PHARMACOGENETICS AND CELL BIOLOGY OF PEDIATRIC ACUTE LYMPHOBLASTIC LEUKEMIA
Csányiné Dr. Sági Judit
Molecular Medicine
Dr. Enyedi Péter
2022-05-17 13:30:00
Basis of Human Molecular Genetics and Gene Diagnostics
Dr. Szalai Csaba
Félné Dr. Semsei Ágnes
Dr. Rónai Zsolt
Dr. Szelid Zsolt
Dr. Fekete György
Dr. Szabó Léna
Dr. Horváth Orsolya
Risk-based treatment has improved survival from childhood malignancies by about 80%. However, acute and late side effects and treatment failure continue to impair quality of life and survival. This work investigated the role of inherited SNPs and novel mutations in the development of side effects and relapse in patient populations with acute lymphoblastic leukemia (ALL) or osteosarcoma (OSC).
For the retrospective studies, samples and patient data were obtained partly from the Hungarian Pediatric Oncohematology Biobank and partly from European collaborations. Our objective was to investigate the correlations between the phenotypes studied (cardiotoxicity, neurotoxicity and central nervous system (CNS) relapse) and the germline SNPs present in the relevant genes (drug-metabolizing enzymes and transporters). In addition, acquired mutations in genes relevant for the development of relapse in a group of patients with T-ALL were also searched for.

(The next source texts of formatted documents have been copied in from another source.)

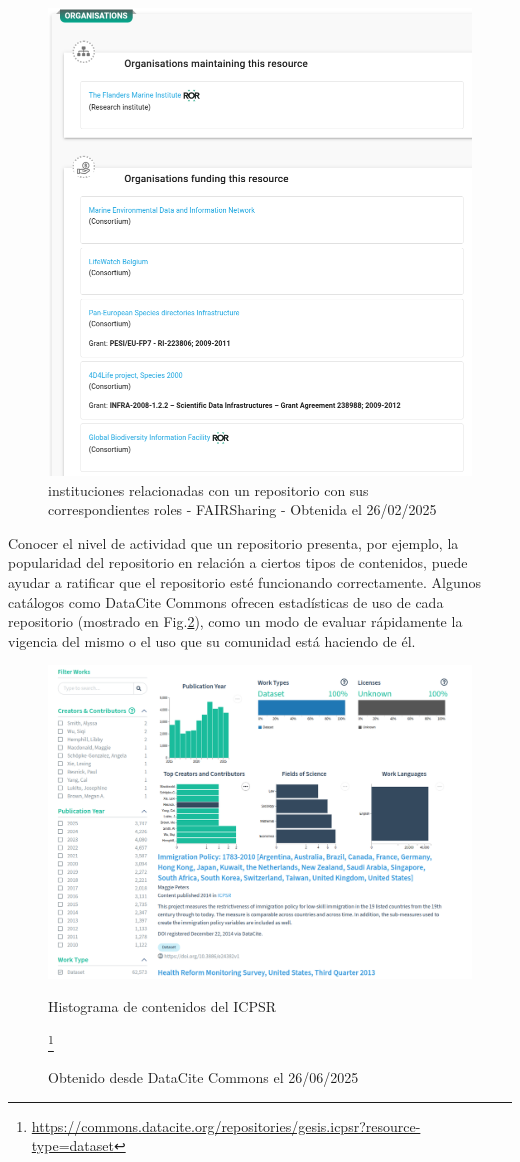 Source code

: \documentclass[runningheads]{llncs}
\begin{document}

\begin{figure}
    \centering
    \includegraphics[width=0.5\linewidth]{img/fairsharing_institutions.png}
    \caption{instituciones relacionadas con un repositorio con sus correspondientes roles - FAIRSharing - Obtenida el 26/02/2025}
    \label{fig:fairsharing_institutions}
\end{figure}

Conocer el nivel de actividad que un repositorio presenta,  por ejemplo, la popularidad del repositorio en relación a ciertos tipos de contenidos, puede ayudar a ratificar que el repositorio esté funcionando correctamente. Algunos catálogos como DataCite Commons ofrecen estadísticas de uso de cada repositorio (mostrado en Fig.\ref{fig:datacite_commons_histograma}), como un modo de evaluar rápidamente la vigencia del mismo o el uso que su comunidad está haciendo de él.\\

\begin{figure}
    \centering
    \includegraphics[width=0.5\linewidth]{img/datacite_commons_histograma.png}
    \caption{Histograma de contenidos del ICPSR} 
    \footnote{\url{https://commons.datacite.org/repositories/gesis.icpsr?resource-type=dataset}}
    \caption{Obtenido desde DataCite Commons el 26/06/2025}
    \label{fig:datacite_commons_histograma}
\end{figure}
\end{document}
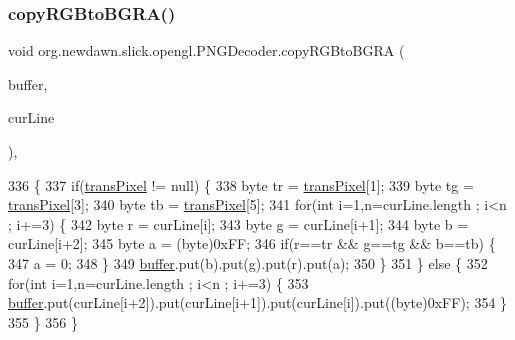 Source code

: \subsubsection{\texorpdfstring{copy\+R\+G\+Bto\+B\+G\+R\+A()}{copyRGBtoBGRA()}}
{\footnotesize\ttfamily void org.\+newdawn.\+slick.\+opengl.\+P\+N\+G\+Decoder.\+copy\+R\+G\+Bto\+B\+G\+RA (\begin{DoxyParamCaption}\item[{Byte\+Buffer}]{buffer,  }\item[{byte \mbox{[}$\,$\mbox{]}}]{cur\+Line }\end{DoxyParamCaption})\hspace{0.3cm}{\ttfamily [inline]}, {\ttfamily [private]}}


\begin{DoxyCode}
336                                                                   \{
337         \textcolor{keywordflow}{if}(\mbox{\hyperlink{classorg_1_1newdawn_1_1slick_1_1opengl_1_1_p_n_g_decoder_ad3c546cf013c0c8bdee84a07fdc08389}{transPixel}} != null) \{
338             byte tr = \mbox{\hyperlink{classorg_1_1newdawn_1_1slick_1_1opengl_1_1_p_n_g_decoder_ad3c546cf013c0c8bdee84a07fdc08389}{transPixel}}[1];
339             byte tg = \mbox{\hyperlink{classorg_1_1newdawn_1_1slick_1_1opengl_1_1_p_n_g_decoder_ad3c546cf013c0c8bdee84a07fdc08389}{transPixel}}[3];
340             byte tb = \mbox{\hyperlink{classorg_1_1newdawn_1_1slick_1_1opengl_1_1_p_n_g_decoder_ad3c546cf013c0c8bdee84a07fdc08389}{transPixel}}[5];
341             \textcolor{keywordflow}{for}(\textcolor{keywordtype}{int} i=1,n=curLine.length ; i<n ; i+=3) \{
342                 byte r = curLine[i];
343                 byte g = curLine[i+1];
344                 byte b = curLine[i+2];
345                 byte a = (byte)0xFF;
346                 \textcolor{keywordflow}{if}(r==tr && g==tg && b==tb) \{
347                     a = 0;
348                 \}
349                 \mbox{\hyperlink{classorg_1_1newdawn_1_1slick_1_1opengl_1_1_p_n_g_decoder_ae205f9222586a2bc01a8a240c5c210ad}{buffer}}.put(b).put(g).put(r).put(a);
350             \}
351         \} \textcolor{keywordflow}{else} \{
352             \textcolor{keywordflow}{for}(\textcolor{keywordtype}{int} i=1,n=curLine.length ; i<n ; i+=3) \{
353                 \mbox{\hyperlink{classorg_1_1newdawn_1_1slick_1_1opengl_1_1_p_n_g_decoder_ae205f9222586a2bc01a8a240c5c210ad}{buffer}}.put(curLine[i+2]).put(curLine[i+1]).put(curLine[i]).put((byte)0xFF);
354             \}
355         \}
356     \}
\end{DoxyCode}
\mbox{\label{classorg_1_1newdawn_1_1slick_1_1opengl_1_1_p_n_g_decoder_a02412286c8a28c2dedcbf64948b727ee}} 
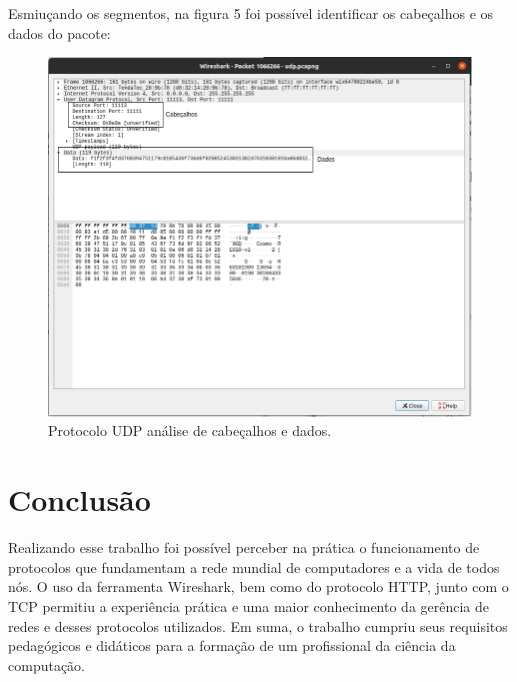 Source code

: \documentclass[12pt]{article}
\begin{document}
Esmiuçando os segmentos, na figura 5 foi possível identificar os cabeçalhos e os dados do pacote:
\begin{figure}[H]
    \centering
    \includegraphics[width=\linewidth]{header_data.png}
    \caption{Protocolo UDP análise de cabeçalhos e dados.}
\end{figure}

\section{Conclusão}

Realizando esse trabalho foi possível perceber na prática o funcionamento de protocolos que fundamentam a rede mundial de computadores e a vida de todos nós. O uso da ferramenta Wireshark, bem como do protocolo HTTP, junto com o TCP permitiu a experiência prática e uma maior conhecimento da gerência de redes e desses protocolos utilizados. Em suma, o trabalho cumpriu seus requisitos pedagógicos e didáticos para a formação de um profissional da ciência da computação.

\nocite{*}
\medskip



\end{document}
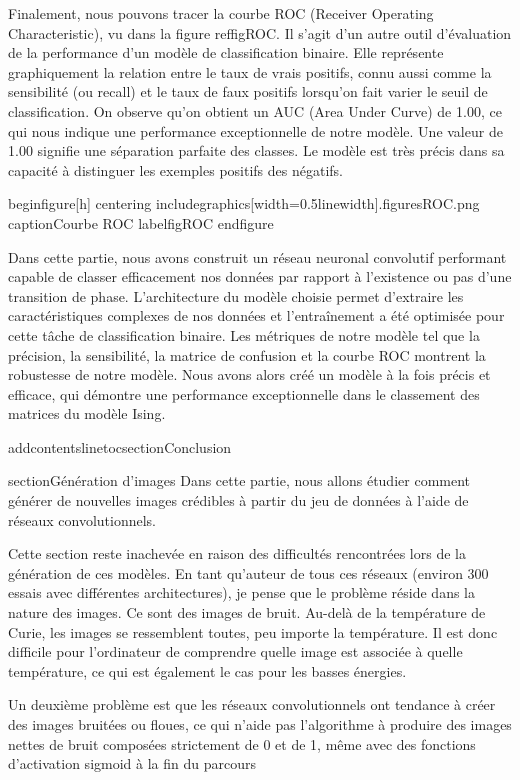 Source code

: Finalement, nous pouvons tracer la courbe ROC (Receiver Operating Characteristic), vu dans la figure ref{figROC}. Il s’agit d’un autre outil d’évaluation de la performance d’un modèle de classification binaire. Elle représente graphiquement la relation entre le taux de vrais positifs, connu aussi comme la sensibilité (ou recall) et le taux de faux positifs lorsqu’on fait varier le seuil de classification. On observe qu’on obtient un AUC (Area Under Curve) de 1.00, ce qui nous indique une performance exceptionnelle de notre modèle. Une valeur de 1.00 signifie une séparation parfaite des classes. Le modèle est très précis dans sa capacité à distinguer les exemples positifs des négatifs.

begin{figure}[h]
	centering
	includegraphics[width=0.5linewidth]{.figuresROC.png}
	caption{Courbe ROC}
	label{figROC}
end{figure}

Dans cette partie, nous avons construit un réseau neuronal convolutif performant capable de classer efficacement nos données par rapport à l’existence ou pas d’une transition de phase. L’architecture du modèle choisie permet d’extraire les caractéristiques complexes de nos données et l’entraînement a été optimisée pour cette tâche de classification binaire. Les métriques de notre modèle tel que la précision, la sensibilité, la matrice de confusion et la courbe ROC montrent la robustesse de notre modèle. Nous avons alors créé un modèle à la fois précis et efficace, qui démontre une performance exceptionnelle dans le classement des matrices du modèle Ising.

addcontentsline{toc}{section}{Conclusion}

section{Génération d'images}
Dans cette partie, nous allons étudier comment générer de nouvelles images crédibles à partir du jeu de données à l'aide de réseaux convolutionnels.

Cette section reste inachevée en raison des difficultés rencontrées lors de la génération de ces modèles. En tant qu'auteur de tous ces réseaux (environ 300 essais avec différentes architectures), je pense que le problème réside dans la nature des images. Ce sont des images de bruit. Au-delà de la température de Curie, les images se ressemblent toutes, peu importe la température. Il est donc difficile pour l'ordinateur de comprendre quelle image est associée à quelle température, ce qui est également le cas pour les basses énergies.

Un deuxième problème est que les réseaux convolutionnels ont tendance à créer des images bruitées ou floues, ce qui n'aide pas l'algorithme à produire des images nettes de bruit composées strictement de 0 et de 1, même avec des fonctions d'activation sigmoid à la fin du parcours

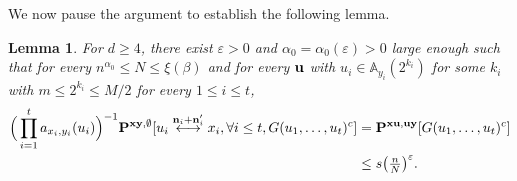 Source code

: \documentclass[a4paper,oneside,11pt]{article}
\newtheorem{lemma}[theorem]{Lemma}
\numberwithin{equation}{section}
\numberwithin{equation}{section}
\numberwithin{equation}{section}
\newcommand{\bbA}{\mathbb{A}}
\newcommand{\ep}{\varepsilon}
\newcommand{\n}{\mathbf{n}}
\begin{document}
We now pause the argument to establish the following lemma.
\begin{lemma}\label{lem:G}
For $d\ge4$, there exist $\ep>0$ and $\alpha_0=\alpha_0(\ep)>0$ large enough such that for every $n^{\alpha_0}\le N\le \xi(\beta)$ and for every ${\bf u}$ with $u_i\in \bbA_{y_i}(2^{k_i})$ for some $k_i$ with $m\le 2^{k_i}\le M/2$ for every $1\le i\le t$,
\begin{align}
\Big(\prod_{i=1}^ta_{x_i,y_i}(u_i)\Big)^{-1}{\bf P}^{{\bf xy},\emptyset}[u_i\stackrel{\n_i+\n'_i}\longleftrightarrow x_i,\forall i\le t,G(u_1,\dots,u_t)^c]
&={\bf P}^{{\bf xu},{\bf uy}}[G(u_1,\dots,u_t)^c]\nonumber\\
&\le s\big(\tfrac nN\big)^{\ep}.
\end{align}
\end{lemma}
\end{document}
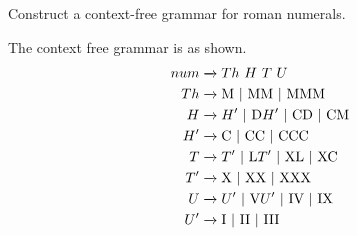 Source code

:\begin{exercise}\label{ex:020206}
    Construct a context-free grammar for roman numerals.
\end{exercise}
\begin{solution}\label{sol:020206}
    The context free grammar is as shown.
    \begin{align*}
        num &\xrightarrow{} Th\ H\ T\ U \\
        Th &\xrightarrow{} \textrm{M | MM | MMM} \\
        H &\xrightarrow{} H'\ | \textrm{ D}H'\ \textrm{| CD | CM} \\
        H' &\xrightarrow{} \textrm{C | CC | CCC} \\
        T &\xrightarrow{} T'\ | \textrm{ L}T'\ \textrm{| XL | XC} \\
        T' &\xrightarrow{} \textrm{X | XX | XXX} \\
        U &\xrightarrow{} U'\ | \textrm{ V}U'\ \textrm{| IV | IX} \\
        U' &\xrightarrow{} \textrm{I | II | III}
    \end{align*}
\end{solution}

In patients with ALL and OSC, ABCC2 rs3740066, NQO1 rs1043470, and SLC22A6 rs6591722 were associated with worse linear ejection fraction (linEF) in the acute phase of treatment and 5-10 years after diagnosis. In the ALL group, CYP3A4 rs3735451, CYP3A5 rs776746 and NQO1 rs1043470 were associated with changes in linEF values between different points of therapy. ABCB1 rs1045642 was associated with the occurrence of toxic seizures. However, ABCB1 rs1128503 and rs2032582 were inversely associated with toxic seizure and CNS relapse in the overall patient cohort: they were associated with higher toxicity and lower risk of CNS relapse and vice versa. The presence of the CYP3A4 rs3735451 and CYP3A5 rs4646450, rs776746 SNPs were associated with worse overall (OS) and event-free survival (EFS) in the acute encephalopathy (AE), acute toxic encephalopathy (ATE) and CNS relapse cohorts, respectively. NT5C2 inactivating mutations were associated with early T-ALL relapse but did not affect survival.
In the future, if these SNPs and mutations are found suitable for screening in clinical practice after validation, our results may contribute to improving the safety and efficacy of drugs and may reveal new drug targets for precision treatment of pediatric malignancies.